# [About this task]
All of the entries must be reproduced exactly, with no images carried over.

──────── Entries provided

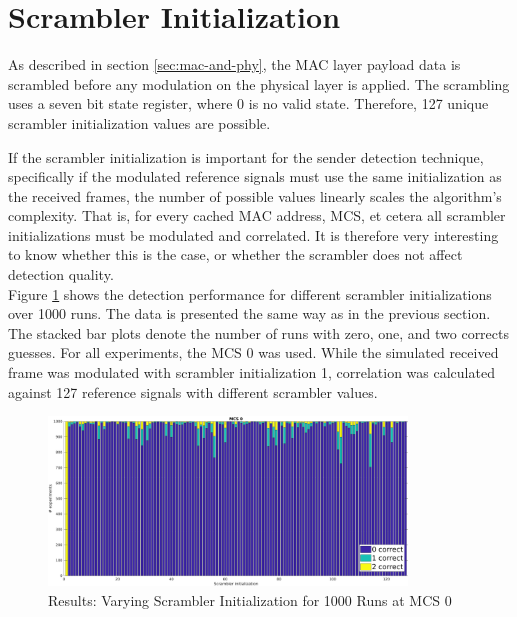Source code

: 
\section{Scrambler Initialization}\label{sec:ex-scrambler}

As described in section \ref{sec:mac-and-phy}, the \gls{MAC} layer payload data is scrambled before any modulation on the physical layer is applied. The scrambling uses a seven bit state register, where 0 is no valid state. Therefore, 127 unique scrambler initialization values are possible.

If the scrambler initialization is important for the sender detection technique, specifically if the modulated reference signals must use the same initialization as the received frames, the number of possible values linearly scales the algorithm's complexity. That is, for every cached \gls{MAC} address, \gls{MCS}, et cetera all scrambler initializations must be modulated and correlated. It is therefore very interesting to know whether this is the case, or whether the scrambler does not affect detection quality.\\

Figure \ref{fig:vary_scrambler} shows the detection performance for different scrambler initializations over 1000 runs. The data is presented the same way as in the previous section. The stacked bar plots denote the number of runs with zero, one, and two corrects guesses. For all experiments, the \gls{MCS} 0 was used. While the simulated received frame was modulated with scrambler initialization 1, correlation was calculated against 127 reference signals with different scrambler values.

\begin{figure}[H]
	\centering
	\includegraphics[height=4.5cm]{gfx/plots/scrambler}
	\caption[Results: Varying Scrambler Initialization for 1000 Runs]{Results: Varying Scrambler Initialization for 1000 Runs at MCS 0}
	\label{fig:vary_scrambler}
\end{figure}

────────────────

# [Answer box]
Source code

: 
\section{Scrambler Initialization}\label{sec:ex-scrambler}

As described in section \ref{sec:mac-and-phy}, the \gls{MAC} layer payload data is scrambled before any modulation on the physical layer is applied. The scrambling uses a seven bit state register, where 0 is no valid state. Therefore, 127 unique scrambler initialization values are possible.

If the scrambler initialization is important for the sender detection technique, specifically if the modulated reference signals must use the same initialization as the received frames, the number of possible values linearly scales the algorithm's complexity. That is, for every cached \gls{MAC} address, \gls{MCS}, et cetera all scrambler initializations must be modulated and correlated. It is therefore very interesting to know whether this is the case, or whether the scrambler does not affect detection quality.\\

Figure \ref{fig:vary_scrambler} shows the detection performance for different scrambler initializations over 1000 runs. The data is presented the same way as in the previous section. The stacked bar plots denote the number of runs with zero, one, and two corrects guesses. For all experiments, the \gls{MCS} 0 was used. While the simulated received frame was modulated with scrambler initialization 1, correlation was calculated against 127 reference signals with different scrambler values.

\begin{figure}[H]
	\centering
	\includegraphics[height=4.5cm]{gfx/plots/scrambler}
	\caption[Results: Varying Scrambler Initialization for 1000 Runs]{Results: Varying Scrambler Initialization for 1000 Runs at MCS 0}
	\label{fig:vary_scrambler}
\end{figure}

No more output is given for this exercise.